Save Our Soccer: Tiga Pelatih Timnas Indonesia Tidak Punya Izin Kerja di Indonesia
Departemen Penelitian dan Pengembangan (Litbang) menemukan bukti tiga pelatih asing Indonesia tidak memiliki izin kerja dan KITAS.
Editor: Toni Bramantoro
TRIBUNNEWS.COM, JAKARTA - Setelah sebelumnya dihebohkan dengan adanya data pemain serta pelatih asing di Indonesia Soccer Championship A 2016 yang tidak memiliki izin kerja dan Kartu Izin Tinggal Sementara/Terbatas (KITAS), kini hal tersebut ternyata merembet ke pelatih Timnas Indonesia.
Seperti rilis Save Our Soccer (SOS), Departemen Penelitian dan Pengembangan (Litbang) menemukan bukti tiga pelatih asing Indonesia tidak memiliki izin kerja dan KITAS.
Alfred Riedl yang berkebangsaan Austria dengan paspor bernomor U0924628 dan dikontrak PSSI per 1 Juni 2016 sampai 31 Desember 2016 belum memiliki izin kerja serta KITAS.
Hal sama dialami asistennya, Wolfgang Pikal dengan nomor paspor U0221903 dan Hans Peter Schaller (Paspor P7629566), yang juga berkebangsaan Austria dan terikat kontrak per 1 Agustus 2016.
Ketiganya melanggar peraturan negara karena KITAS adalah syarat wajib mempekerjakan tenaga asing sesuai Peraturan Menteri Tenaga Kerja Nomor 12 Tahun 2013 dan Undang Undang Nomor 6 Tahun 2011 tentang imigrasi.
Koordinator SOS, Akmal Marhali, mengatakan sangat menyesalkan sikap PSSI selaku induk organisasi sepak bola Indonesia yang dalam statunya dijelaskan tunduk dan patuh terhadap Undang-undang negara justru melakukan pelangaran.
"Bagaimana anggotanya (klub) mau taat aturan bila induknya justru melakukan melanggar hukum negara, ini kelalaian yang sangat menyedihkan," kata Akmal.
Sebelumnya PT Gelora Trisula Semesta (GTS) selaku operator ISC A telah melakukan pembiaran terhadap pelanggaran regulasi dan manual ISC yang telah mereka buat terkait penggunaan pemain/pelatih asing.
Hal itu terus terjadi sejak putaran pertama berakhir dan awal putaran kedua dimulai.
Selain itu, sejumlah para pemain asing yang baru dikontrak klub untuk tampil di putaran kedua juga masih belum memiliki KITAS.

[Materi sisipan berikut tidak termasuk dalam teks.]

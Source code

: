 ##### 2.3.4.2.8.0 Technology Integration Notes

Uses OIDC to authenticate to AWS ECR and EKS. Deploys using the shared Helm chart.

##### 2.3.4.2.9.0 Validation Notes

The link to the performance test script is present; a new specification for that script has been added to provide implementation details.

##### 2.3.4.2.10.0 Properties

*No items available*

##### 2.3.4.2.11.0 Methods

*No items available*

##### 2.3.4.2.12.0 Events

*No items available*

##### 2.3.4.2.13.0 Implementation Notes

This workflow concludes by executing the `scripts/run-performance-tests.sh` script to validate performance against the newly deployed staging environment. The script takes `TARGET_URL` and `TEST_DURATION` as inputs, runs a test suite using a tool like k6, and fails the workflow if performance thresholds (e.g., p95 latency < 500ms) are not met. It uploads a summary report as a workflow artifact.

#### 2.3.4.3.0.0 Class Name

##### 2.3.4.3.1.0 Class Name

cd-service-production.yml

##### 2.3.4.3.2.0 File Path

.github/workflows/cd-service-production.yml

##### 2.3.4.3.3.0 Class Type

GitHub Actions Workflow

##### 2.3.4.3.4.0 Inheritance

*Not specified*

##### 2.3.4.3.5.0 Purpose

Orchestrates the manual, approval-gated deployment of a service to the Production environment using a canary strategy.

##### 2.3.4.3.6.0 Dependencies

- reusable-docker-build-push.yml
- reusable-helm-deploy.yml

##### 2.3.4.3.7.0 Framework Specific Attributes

Contohnya, Marcio Teruel (Arema Cronus), Choi Hyun Yeon, Hedipo Gustavo Da Conceicao, Romeo Filipovic (Persela Lamongan), Rodrigo Antonio Lombardo Tosi (Persija), Muamer Svaraka (Semen Padang), Zoran Knezevic, dan Daniel Heffernan (Bali United).

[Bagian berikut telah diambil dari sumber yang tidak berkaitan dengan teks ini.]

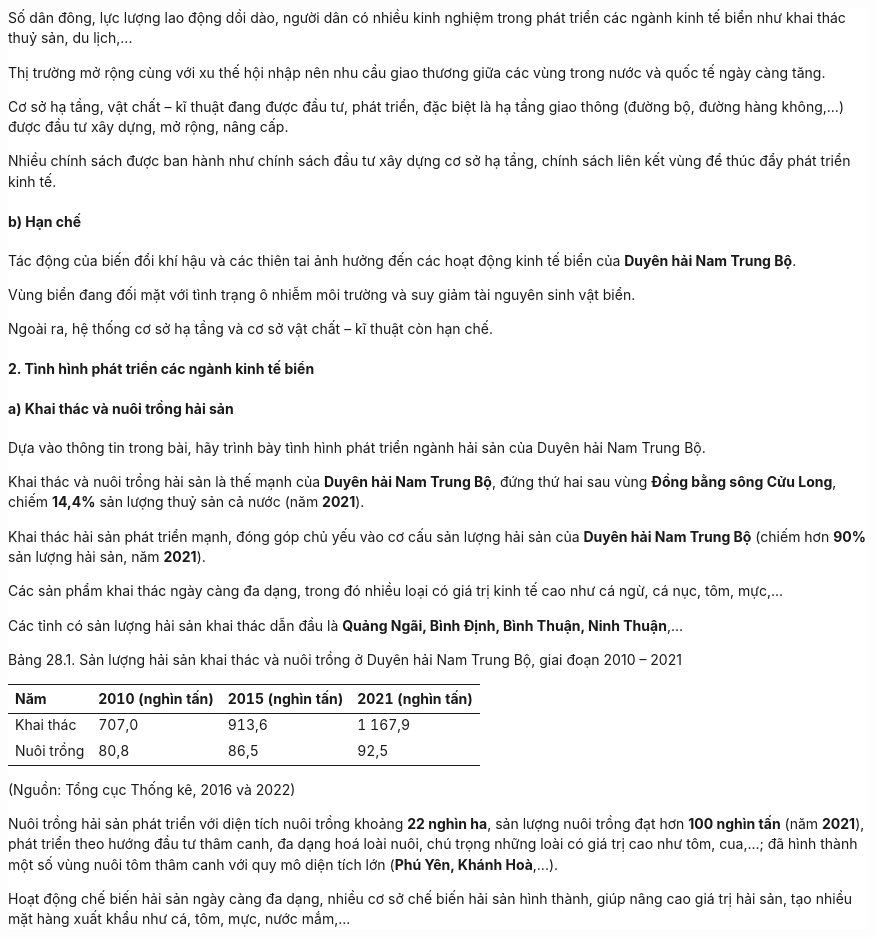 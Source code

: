 Số dân đông, lực lượng lao động dồi dào, người dân có nhiều kinh nghiệm trong phát triển các ngành kinh tế biển như khai thác thuỷ sản, du lịch,...

Thị trường mở rộng cùng với xu thế hội nhập nên nhu cầu giao thương giữa các vùng trong nước và quốc tế ngày càng tăng.

Cơ sở hạ tầng, vật chất – kĩ thuật đang được đầu tư, phát triển, đặc biệt là hạ tầng giao thông (đường bộ, đường hàng không,...) được đầu tư xây dựng, mở rộng, nâng cấp.

Nhiều chính sách được ban hành như chính sách đầu tư xây dựng cơ sở hạ tầng, chính sách liên kết vùng để thúc đẩy phát triển kinh tế.

#### b) Hạn chế

Tác động của biến đổi khí hậu và các thiên tai ảnh hưởng đến các hoạt động kinh tế biển của **Duyên hải Nam Trung Bộ**.

Vùng biển đang đối mặt với tình trạng ô nhiễm môi trường và suy giảm tài nguyên sinh vật biển.

Ngoài ra, hệ thống cơ sở hạ tầng và cơ sở vật chất – kĩ thuật còn hạn chế.

#### 2. Tình hình phát triển các ngành kinh tế biển

#### a) Khai thác và nuôi trồng hải sản

Dựa vào thông tin trong bài, hãy trình bày tình hình phát triển ngành hải sản của Duyên hải Nam Trung Bộ.

Khai thác và nuôi trồng hải sản là thế mạnh của **Duyên hải Nam Trung Bộ**, đứng thứ hai sau vùng **Đồng bằng sông Cửu Long**, chiếm **14,4%** sản lượng thuỷ sản cả nước (năm **2021**).

Khai thác hải sản phát triển mạnh, đóng góp chủ yếu vào cơ cấu sản lượng hải sản của **Duyên hải Nam Trung Bộ** (chiếm hơn **90%** sản lượng hải sản, năm **2021**).

Các sản phẩm khai thác ngày càng đa dạng, trong đó nhiều loại có giá trị kinh tế cao như cá ngừ, cá nục, tôm, mực,...

Các tỉnh có sản lượng hải sản khai thác dẫn đầu là **Quảng Ngãi, Bình Định, Bình Thuận, Ninh Thuận**,...

Bảng 28.1. Sản lượng hải sản khai thác và nuôi trồng ở Duyên hải Nam Trung Bộ, giai đoạn 2010 – 2021

| Năm | 2010 (nghìn tấn) | 2015 (nghìn tấn) | 2021 (nghìn tấn) |
| :------- | :--- | :--- | :--- |
| Khai thác | 707,0 | 913,6 | 1 167,9 |
| Nuôi trồng | 80,8 | 86,5 | 92,5  |

(Nguồn: Tổng cục Thống kê, 2016 và 2022)

Nuôi trồng hải sản phát triển với diện tích nuôi trồng khoảng **22 nghìn ha**, sản lượng nuôi trồng đạt hơn **100 nghìn tấn** (năm **2021**), phát triển theo hướng đầu tư thâm canh, đa dạng hoá loài nuôi, chú trọng những loài có giá trị cao như tôm, cua,...; đã hình thành một số vùng nuôi tôm thâm canh với quy mô diện tích lớn (**Phú Yên, Khánh Hoà**,...).

Hoạt động chế biến hải sản ngày càng đa dạng, nhiều cơ sở chế biến hải sản hình thành, giúp nâng cao giá trị hải sản, tạo nhiều mặt hàng xuất khẩu như cá, tôm, mực, nước mắm,...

Menurut Akmal, seharusnya PT GTS menjadi garda terdepan dalam menegakan aturan bukan malah melegalkan yang ilegal.
"Ini pelanggaran yang disengaja, bukan hanya pelanggaran terhadap regulasi yang dibuat tapi juga pelanggaran terhadap hukum negara," ucapnya.
Sebelumnya, beberapa hari yang lalu Kementerian Pemuda dan Olahraga (Kemenpora) ewat surat yang ditandatangani Menpora Imam Nahrawi bernomor S.2777/MENPORA/DIV/IX/2016 tertanggal 6 September 2016 telah memberikan batas waktu sampai tujuh hari agar PT GTS bersama klub segera mengurus izin kerja dan KITAS pemain/pelatih asing.
Selama itu, pemain/pelatih yang tak punya izin kerja tidak boleh dimainkan.
Kata Akmal, teguran yang diberikan Kemenpora kepada GTS harus dikawal dan jangan sampai sebatas peringatan normatif dan tetap digelar.
"Cita-cita reformasi tata kelola sepak bola nasional jangan sampai hanya sebatas slogan," kata Akmal.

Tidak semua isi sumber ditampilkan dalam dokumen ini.